[Material to process]

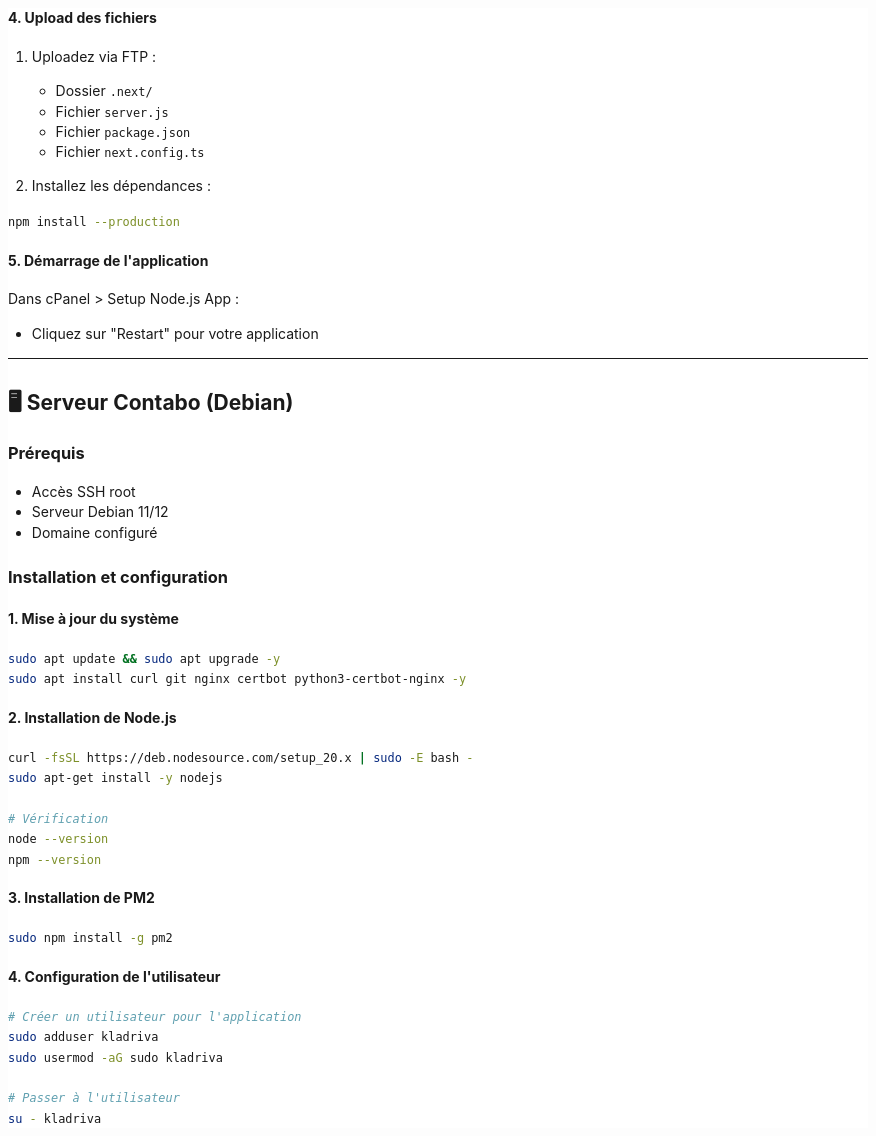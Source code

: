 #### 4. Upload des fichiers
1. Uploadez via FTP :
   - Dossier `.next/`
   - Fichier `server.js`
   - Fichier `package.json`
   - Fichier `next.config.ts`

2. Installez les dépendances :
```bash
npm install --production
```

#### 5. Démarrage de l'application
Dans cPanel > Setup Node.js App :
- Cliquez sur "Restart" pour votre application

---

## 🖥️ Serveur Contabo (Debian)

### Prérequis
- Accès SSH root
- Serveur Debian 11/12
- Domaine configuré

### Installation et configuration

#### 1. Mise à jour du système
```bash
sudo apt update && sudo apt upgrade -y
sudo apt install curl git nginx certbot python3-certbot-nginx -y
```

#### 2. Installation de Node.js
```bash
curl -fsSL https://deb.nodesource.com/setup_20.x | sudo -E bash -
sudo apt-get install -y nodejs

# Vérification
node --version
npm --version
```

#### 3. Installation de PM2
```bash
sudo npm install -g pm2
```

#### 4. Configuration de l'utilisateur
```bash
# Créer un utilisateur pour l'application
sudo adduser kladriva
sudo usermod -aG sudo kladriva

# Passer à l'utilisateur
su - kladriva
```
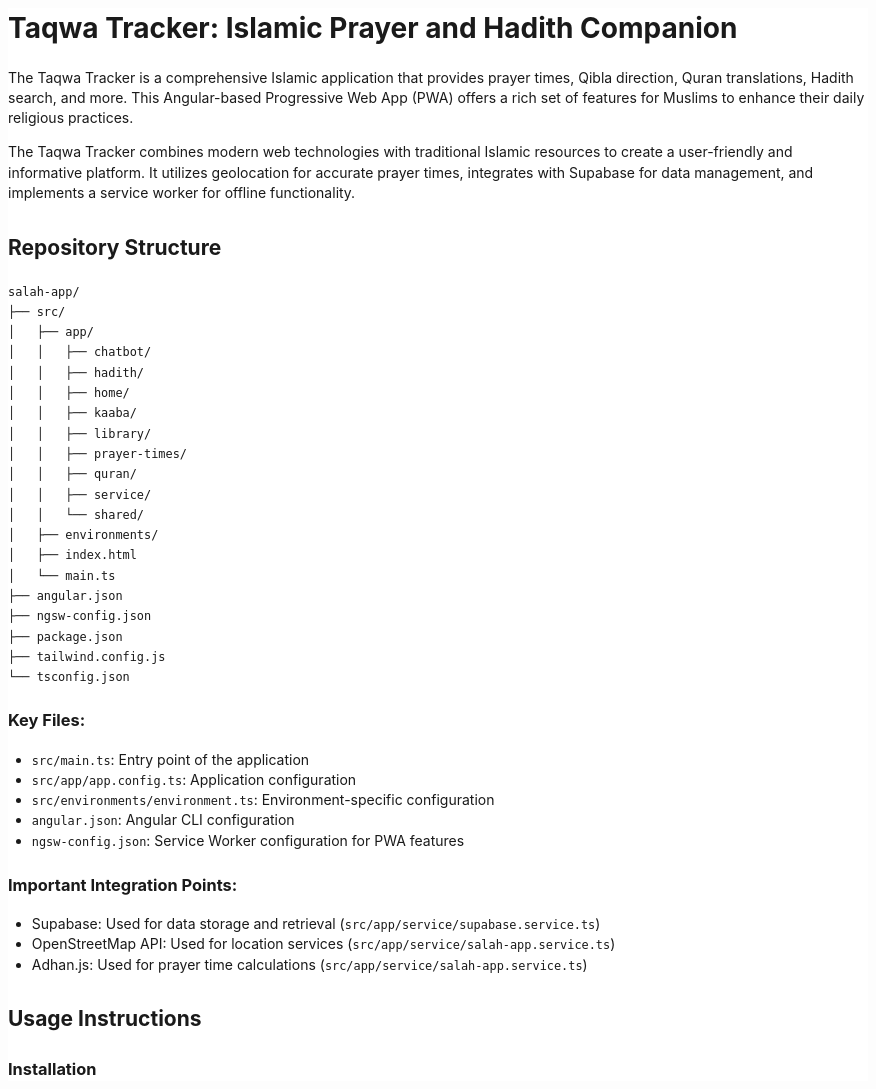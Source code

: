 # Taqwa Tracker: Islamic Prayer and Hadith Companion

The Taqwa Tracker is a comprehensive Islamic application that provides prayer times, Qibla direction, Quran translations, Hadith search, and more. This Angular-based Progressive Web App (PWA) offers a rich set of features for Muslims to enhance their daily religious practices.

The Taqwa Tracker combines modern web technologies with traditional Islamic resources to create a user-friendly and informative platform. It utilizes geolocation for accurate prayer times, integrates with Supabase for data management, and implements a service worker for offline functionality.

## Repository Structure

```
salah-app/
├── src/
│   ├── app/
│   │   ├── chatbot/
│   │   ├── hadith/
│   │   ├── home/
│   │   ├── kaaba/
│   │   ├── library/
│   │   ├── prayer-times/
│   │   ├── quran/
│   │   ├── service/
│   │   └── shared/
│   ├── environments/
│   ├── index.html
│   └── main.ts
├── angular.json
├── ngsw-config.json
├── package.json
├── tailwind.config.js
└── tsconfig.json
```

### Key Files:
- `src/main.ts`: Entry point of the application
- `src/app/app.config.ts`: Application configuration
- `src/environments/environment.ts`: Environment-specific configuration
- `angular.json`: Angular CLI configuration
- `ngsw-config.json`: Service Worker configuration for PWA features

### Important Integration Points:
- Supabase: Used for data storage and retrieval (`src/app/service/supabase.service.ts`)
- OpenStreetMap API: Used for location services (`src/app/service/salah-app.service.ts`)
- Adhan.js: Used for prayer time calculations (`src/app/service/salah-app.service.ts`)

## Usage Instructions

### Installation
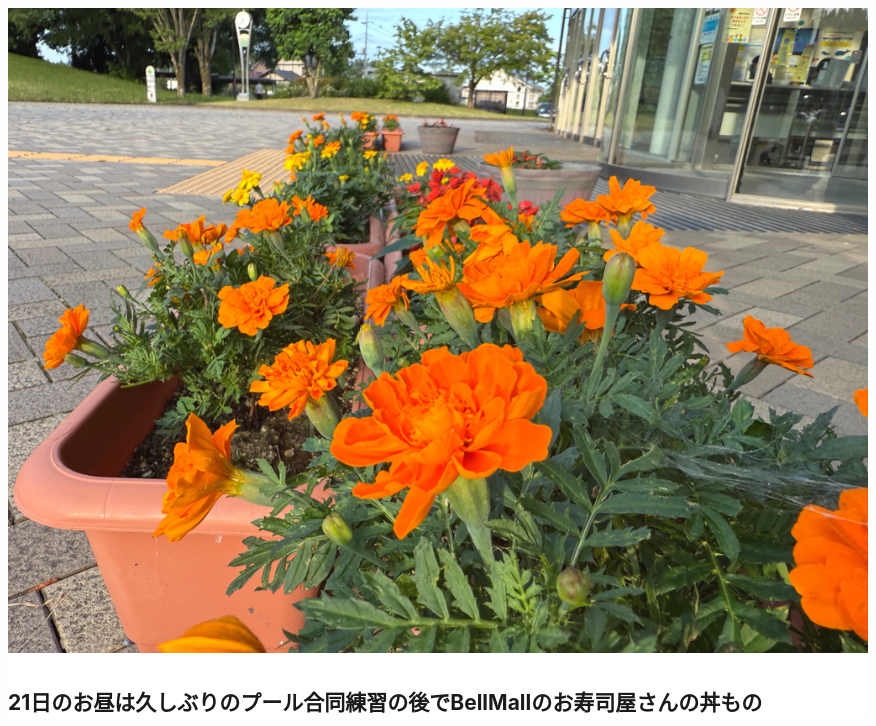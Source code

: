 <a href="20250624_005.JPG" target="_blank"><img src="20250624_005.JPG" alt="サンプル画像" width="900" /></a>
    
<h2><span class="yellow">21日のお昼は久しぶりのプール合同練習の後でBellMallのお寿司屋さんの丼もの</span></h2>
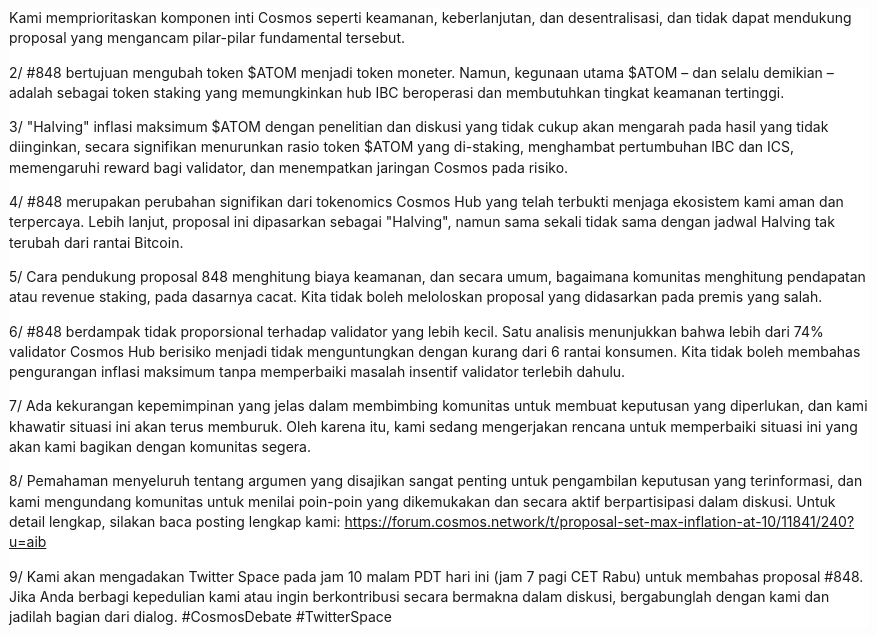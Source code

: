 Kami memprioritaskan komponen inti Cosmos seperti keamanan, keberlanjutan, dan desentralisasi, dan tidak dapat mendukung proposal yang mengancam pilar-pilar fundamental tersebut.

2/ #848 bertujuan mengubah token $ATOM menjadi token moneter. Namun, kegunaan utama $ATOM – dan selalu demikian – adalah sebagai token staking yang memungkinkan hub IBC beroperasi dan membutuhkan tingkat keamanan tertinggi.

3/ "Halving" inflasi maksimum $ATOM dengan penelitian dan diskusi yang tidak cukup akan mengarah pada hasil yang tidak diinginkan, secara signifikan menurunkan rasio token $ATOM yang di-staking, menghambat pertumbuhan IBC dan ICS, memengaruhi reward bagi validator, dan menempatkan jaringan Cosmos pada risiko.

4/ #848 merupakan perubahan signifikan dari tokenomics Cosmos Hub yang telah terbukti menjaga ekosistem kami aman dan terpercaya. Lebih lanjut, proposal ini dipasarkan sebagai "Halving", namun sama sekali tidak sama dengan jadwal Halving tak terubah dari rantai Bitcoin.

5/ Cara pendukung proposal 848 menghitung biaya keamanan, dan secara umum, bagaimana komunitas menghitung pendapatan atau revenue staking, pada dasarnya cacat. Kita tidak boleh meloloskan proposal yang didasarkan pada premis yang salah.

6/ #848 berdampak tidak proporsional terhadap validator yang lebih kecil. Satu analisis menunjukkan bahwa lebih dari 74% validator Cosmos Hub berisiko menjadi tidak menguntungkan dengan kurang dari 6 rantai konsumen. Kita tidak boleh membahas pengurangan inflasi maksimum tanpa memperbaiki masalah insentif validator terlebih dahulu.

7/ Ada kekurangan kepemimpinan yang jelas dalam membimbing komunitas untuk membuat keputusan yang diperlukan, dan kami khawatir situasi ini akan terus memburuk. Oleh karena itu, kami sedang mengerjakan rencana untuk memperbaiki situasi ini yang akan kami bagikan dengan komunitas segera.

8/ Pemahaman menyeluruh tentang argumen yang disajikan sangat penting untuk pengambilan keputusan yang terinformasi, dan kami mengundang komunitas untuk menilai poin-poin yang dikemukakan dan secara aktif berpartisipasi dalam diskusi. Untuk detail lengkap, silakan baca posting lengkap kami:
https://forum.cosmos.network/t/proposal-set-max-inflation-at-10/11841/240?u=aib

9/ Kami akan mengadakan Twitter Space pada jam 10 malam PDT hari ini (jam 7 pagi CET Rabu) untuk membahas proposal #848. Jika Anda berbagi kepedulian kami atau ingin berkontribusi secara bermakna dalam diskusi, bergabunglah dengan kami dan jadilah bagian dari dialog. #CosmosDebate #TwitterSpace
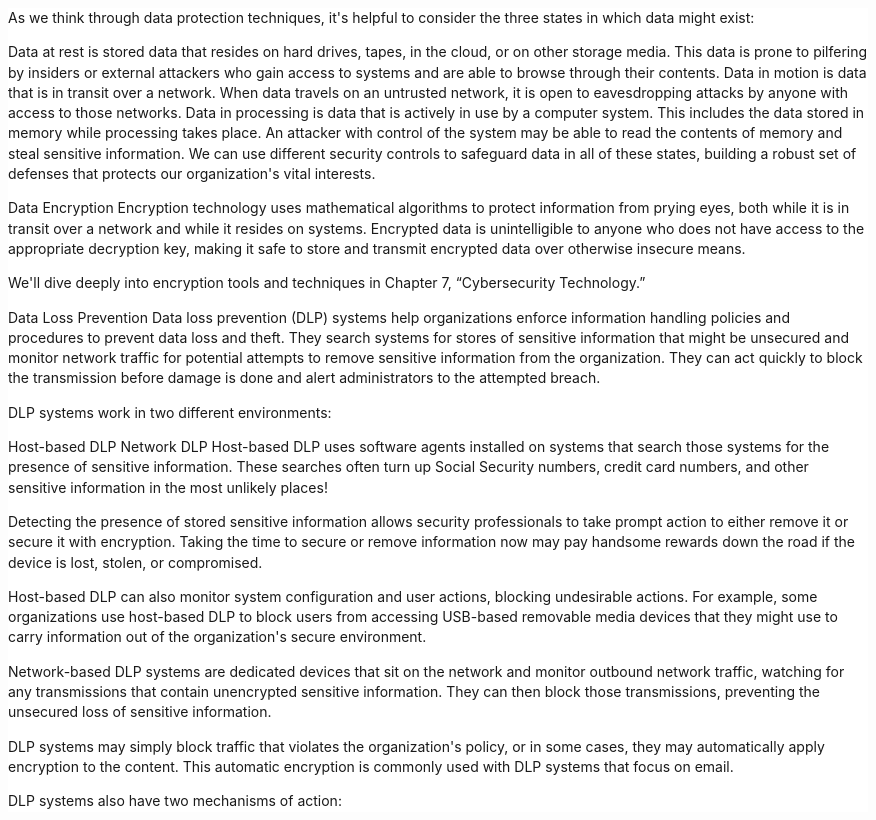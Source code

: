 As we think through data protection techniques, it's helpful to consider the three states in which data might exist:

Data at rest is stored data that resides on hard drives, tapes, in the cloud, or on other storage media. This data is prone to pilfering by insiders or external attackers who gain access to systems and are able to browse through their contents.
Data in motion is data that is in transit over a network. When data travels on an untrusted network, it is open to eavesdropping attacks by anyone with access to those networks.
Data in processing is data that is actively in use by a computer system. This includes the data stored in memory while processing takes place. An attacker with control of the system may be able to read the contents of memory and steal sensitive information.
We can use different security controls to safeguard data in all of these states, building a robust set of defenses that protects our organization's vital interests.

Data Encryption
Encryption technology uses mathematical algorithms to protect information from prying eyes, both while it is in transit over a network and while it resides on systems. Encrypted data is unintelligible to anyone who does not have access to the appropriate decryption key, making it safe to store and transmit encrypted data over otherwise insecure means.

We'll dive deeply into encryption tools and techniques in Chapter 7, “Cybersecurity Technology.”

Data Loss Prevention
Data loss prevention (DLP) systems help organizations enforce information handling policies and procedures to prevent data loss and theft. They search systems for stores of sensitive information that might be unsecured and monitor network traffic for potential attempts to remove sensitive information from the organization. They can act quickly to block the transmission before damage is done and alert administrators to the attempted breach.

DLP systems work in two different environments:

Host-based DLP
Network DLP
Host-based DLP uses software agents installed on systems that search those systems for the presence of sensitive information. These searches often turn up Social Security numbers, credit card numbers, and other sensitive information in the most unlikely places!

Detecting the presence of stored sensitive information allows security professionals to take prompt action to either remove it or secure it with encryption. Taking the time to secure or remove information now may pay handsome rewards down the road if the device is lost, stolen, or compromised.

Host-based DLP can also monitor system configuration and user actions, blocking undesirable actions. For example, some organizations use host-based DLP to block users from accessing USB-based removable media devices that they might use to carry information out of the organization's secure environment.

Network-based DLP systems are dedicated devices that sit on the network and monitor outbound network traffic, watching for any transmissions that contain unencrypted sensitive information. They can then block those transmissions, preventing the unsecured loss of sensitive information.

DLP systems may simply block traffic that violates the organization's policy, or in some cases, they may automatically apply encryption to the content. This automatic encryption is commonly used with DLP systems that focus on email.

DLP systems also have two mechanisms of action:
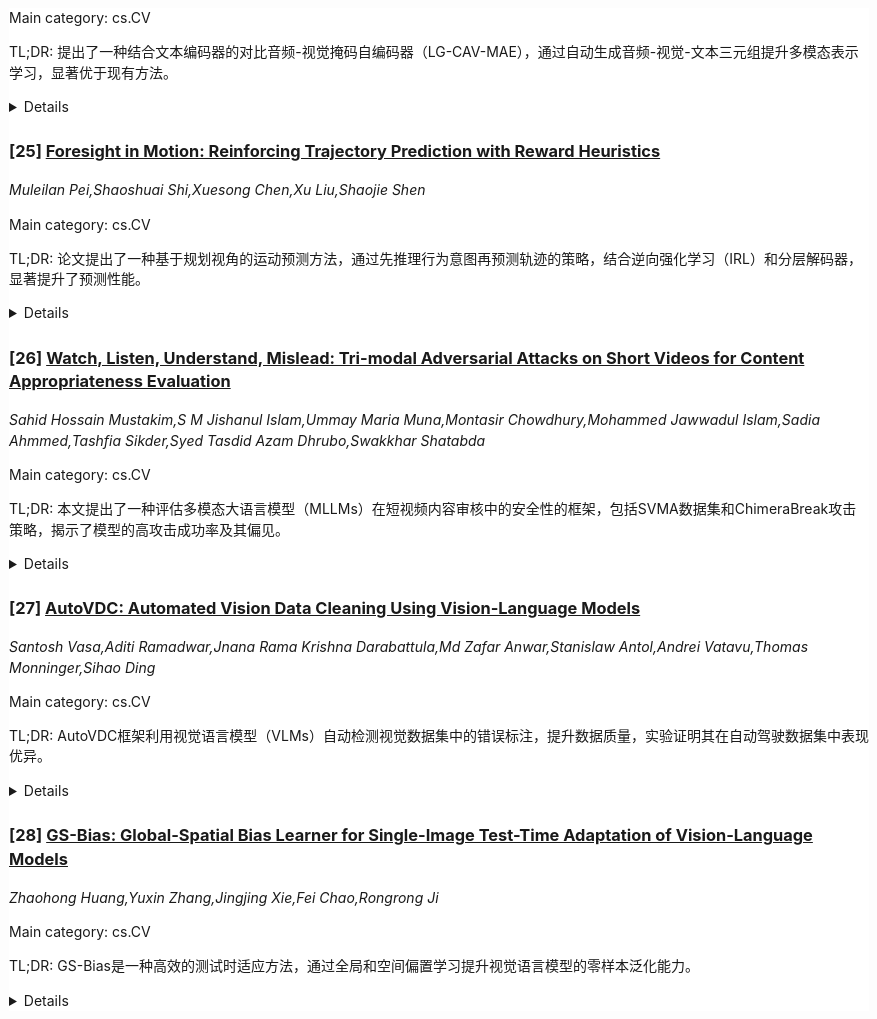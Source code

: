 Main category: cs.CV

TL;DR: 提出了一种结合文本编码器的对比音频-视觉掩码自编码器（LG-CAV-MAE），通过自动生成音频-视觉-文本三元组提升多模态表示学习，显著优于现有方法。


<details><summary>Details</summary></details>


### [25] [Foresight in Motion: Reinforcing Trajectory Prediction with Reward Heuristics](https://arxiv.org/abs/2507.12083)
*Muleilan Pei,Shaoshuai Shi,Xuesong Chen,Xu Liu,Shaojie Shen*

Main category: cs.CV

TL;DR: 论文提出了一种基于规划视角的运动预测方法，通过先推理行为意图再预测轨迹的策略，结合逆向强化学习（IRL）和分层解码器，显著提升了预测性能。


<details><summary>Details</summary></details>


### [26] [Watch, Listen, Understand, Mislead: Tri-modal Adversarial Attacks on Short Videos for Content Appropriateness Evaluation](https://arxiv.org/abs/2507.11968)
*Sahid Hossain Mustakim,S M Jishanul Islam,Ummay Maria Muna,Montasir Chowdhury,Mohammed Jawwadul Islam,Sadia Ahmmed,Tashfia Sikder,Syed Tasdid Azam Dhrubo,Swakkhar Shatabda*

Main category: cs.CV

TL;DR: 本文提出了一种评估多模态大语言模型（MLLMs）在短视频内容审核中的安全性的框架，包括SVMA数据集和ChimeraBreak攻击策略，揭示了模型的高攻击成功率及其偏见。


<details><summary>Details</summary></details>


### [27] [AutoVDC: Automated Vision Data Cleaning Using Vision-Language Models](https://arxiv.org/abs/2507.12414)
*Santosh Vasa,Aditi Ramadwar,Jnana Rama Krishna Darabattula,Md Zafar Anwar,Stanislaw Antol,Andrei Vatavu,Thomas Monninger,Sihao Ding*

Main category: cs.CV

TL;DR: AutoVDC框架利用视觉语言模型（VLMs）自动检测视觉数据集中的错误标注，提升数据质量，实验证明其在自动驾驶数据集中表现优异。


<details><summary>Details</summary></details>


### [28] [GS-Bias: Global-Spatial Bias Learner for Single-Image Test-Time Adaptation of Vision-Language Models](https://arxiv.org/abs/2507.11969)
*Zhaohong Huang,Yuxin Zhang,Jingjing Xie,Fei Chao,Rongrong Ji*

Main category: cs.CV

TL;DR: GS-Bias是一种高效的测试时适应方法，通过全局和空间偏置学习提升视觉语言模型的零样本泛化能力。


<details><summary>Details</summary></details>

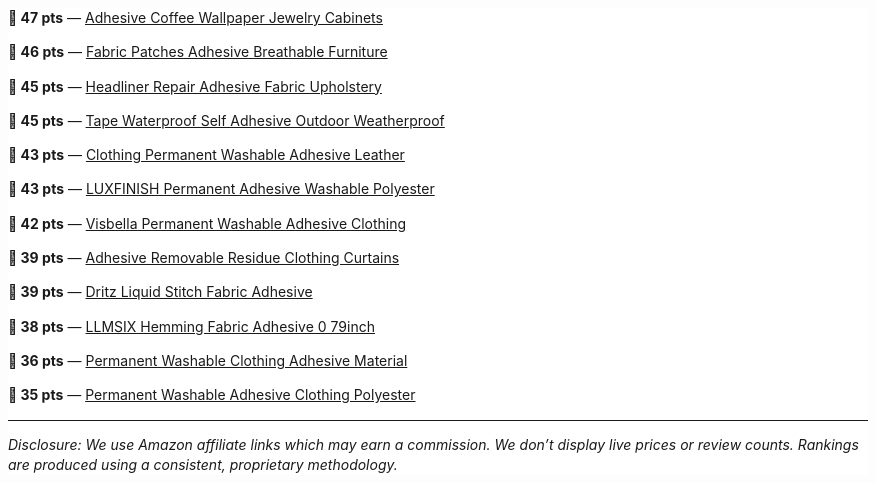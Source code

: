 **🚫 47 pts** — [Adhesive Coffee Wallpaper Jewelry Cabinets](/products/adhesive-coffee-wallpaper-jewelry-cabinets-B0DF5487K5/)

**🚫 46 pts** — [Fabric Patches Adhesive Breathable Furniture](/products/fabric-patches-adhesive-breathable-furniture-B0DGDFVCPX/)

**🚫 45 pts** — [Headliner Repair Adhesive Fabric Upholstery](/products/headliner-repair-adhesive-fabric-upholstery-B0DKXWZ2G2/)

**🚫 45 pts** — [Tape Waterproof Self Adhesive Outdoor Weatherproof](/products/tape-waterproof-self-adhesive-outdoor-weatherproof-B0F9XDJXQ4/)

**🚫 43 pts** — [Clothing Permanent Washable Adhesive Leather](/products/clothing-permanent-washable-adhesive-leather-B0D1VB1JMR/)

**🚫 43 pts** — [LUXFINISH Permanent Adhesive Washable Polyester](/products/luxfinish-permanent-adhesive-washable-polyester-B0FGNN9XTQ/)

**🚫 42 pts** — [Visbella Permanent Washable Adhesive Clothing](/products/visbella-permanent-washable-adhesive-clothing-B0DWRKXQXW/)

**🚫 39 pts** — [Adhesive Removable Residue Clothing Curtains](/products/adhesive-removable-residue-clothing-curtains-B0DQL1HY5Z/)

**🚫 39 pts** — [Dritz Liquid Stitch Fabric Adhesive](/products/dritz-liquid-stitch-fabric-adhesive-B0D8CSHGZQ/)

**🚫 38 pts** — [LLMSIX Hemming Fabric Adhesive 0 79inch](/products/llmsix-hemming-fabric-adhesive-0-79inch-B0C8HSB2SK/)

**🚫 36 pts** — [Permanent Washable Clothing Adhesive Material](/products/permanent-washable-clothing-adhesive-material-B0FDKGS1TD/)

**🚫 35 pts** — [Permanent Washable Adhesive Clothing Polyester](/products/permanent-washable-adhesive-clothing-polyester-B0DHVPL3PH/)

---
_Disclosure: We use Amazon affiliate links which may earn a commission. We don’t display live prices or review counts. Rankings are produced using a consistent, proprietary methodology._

[/Material to process]

→ **Required work**:
For this exercise, transcribe exactly the part of the records above that opens with the line containing "#### 4. Configuration de l'utilisateur" and closes with the one containing "The Taqwa Tracker is". Pictures are not part of the copy.

→ **Answer below**:
#### 4. Configuration de l'utilisateur
```bash
# Créer un utilisateur pour l'application
sudo adduser kladriva
sudo usermod -aG sudo kladriva

# Passer à l'utilisateur
su - kladriva
```
Source code

: # Taqwa Tracker: Islamic Prayer and Hadith Companion

The Taqwa Tracker is a comprehensive Islamic application that provides prayer times, Qibla direction, Quran translations, Hadith search, and more. This Angular-based Progressive Web App (PWA) offers a rich set of features for Muslims to enhance their daily religious practices.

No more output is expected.